帅克回过头去找神父,发现他早已酣然入梦了。他头上本是戴着硬顶黑礼帽(这与他平时出门所穿的便服相配),这会儿也不见了,想必被人顺手牵羊拿走了。
帅克弄醒他,在马车夫的帮助下把他塞入车厢。他蜷缩在车厢里,神志迷糊,以为帅克是七十五步兵团的约斯达上校,反复地说:“我和你说话口气随便了一点,你千万别生气啊,朋友!我只是一头猪!”
过了一会儿,他似乎给马车与路面的摩擦声震得有几分清醒了。他把身子坐正,唱起了一些歌儿。这歌谁也没听过,也许是他的幻想曲:
当他抱我在怀中摇啊摇时,
我回想起我的美好年代。
那时我们快活地生活在——
梅尼克林纳的多玛日利采。
但没多久他又神志迷糊了。他掉过头来,冲帅克做鬼脸,并且问道:“亲爱的夫人,您今天过得愉快吗?”
“您一定是去什么地方度假吧?”他停顿了一会,又接着说。他眼前的事物恍惚间都成双成对了,只觉一切光怪陆离。他又问:“哟,您的儿子都这么大个了?”说着,用手指着帅克。
“坐下!别动!”帅克见神父想爬到车夫座位上去,厉声喝道,“我可有法子让你老实点!”
神父不动了,也不作声。他透过车厢窗口向外凝视,那双猪一样的小眼睛黯然无光,丝毫没搞清究竟发生了什么事。
他完全不省人事了,冲着帅克可怜巴巴地哀求:“夫人,您让我去趟高级洗手间吧!”说着就要动手脱裤子。
“你马上把裤子扣好!真是不折不扣的猪猡!”帅克吼了起来,“你让所有马车夫都认识你了。都吐过一次了,还想再来一次?别又欠人家一屁股债,像上次那样!”

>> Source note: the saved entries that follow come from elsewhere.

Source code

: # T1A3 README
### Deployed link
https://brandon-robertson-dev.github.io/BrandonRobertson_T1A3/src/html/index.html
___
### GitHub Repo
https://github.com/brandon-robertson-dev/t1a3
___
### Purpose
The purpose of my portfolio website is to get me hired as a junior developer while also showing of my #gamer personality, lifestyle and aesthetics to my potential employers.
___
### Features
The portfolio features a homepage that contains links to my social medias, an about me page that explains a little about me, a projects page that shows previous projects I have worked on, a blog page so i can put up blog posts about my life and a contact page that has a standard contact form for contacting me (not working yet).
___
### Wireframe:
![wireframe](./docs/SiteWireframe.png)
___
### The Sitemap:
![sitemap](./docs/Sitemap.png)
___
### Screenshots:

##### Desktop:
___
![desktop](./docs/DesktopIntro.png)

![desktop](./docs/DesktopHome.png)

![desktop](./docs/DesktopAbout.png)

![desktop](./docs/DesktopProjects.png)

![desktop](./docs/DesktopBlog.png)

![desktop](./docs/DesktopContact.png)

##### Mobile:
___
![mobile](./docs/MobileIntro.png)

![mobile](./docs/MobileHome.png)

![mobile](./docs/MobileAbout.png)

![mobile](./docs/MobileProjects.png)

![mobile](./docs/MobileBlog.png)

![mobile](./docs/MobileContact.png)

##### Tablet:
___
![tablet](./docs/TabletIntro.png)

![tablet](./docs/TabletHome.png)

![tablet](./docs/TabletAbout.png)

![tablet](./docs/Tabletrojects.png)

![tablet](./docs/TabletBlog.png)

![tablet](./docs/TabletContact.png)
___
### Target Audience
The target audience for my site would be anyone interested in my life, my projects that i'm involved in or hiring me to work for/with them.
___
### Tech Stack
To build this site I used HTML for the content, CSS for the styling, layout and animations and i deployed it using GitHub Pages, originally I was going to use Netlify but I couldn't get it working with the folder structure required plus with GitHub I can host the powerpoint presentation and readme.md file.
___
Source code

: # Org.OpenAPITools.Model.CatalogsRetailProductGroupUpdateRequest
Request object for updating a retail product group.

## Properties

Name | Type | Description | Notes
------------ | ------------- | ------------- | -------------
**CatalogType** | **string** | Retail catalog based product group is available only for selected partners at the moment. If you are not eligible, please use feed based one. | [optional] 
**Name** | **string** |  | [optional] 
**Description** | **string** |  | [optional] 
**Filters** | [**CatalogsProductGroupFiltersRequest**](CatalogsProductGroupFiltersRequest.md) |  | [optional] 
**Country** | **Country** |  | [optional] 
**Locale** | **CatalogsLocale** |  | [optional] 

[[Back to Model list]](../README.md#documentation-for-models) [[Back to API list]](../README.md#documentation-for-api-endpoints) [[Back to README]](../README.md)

神父双手托腮,忧心忡忡地唱着歌儿:“谁也不爱我了……”随即又不唱了,叽里咕噜地说了一大串德语。
他打算吹口哨吹出个曲调来,但是嘴里没吹出调子来,反而发出一连串嘟噜声,把马车夫吓了一跳,不禁收住了缰绳。直到帅克吩咐继续赶车,他才回过神来。神父则忙着点烟嘴了。
“唉,怎么老点不着?”他很快把整整一盒火柴都擦完了,非常失望,“你老是和我过不去,把我的火柴吹灭。”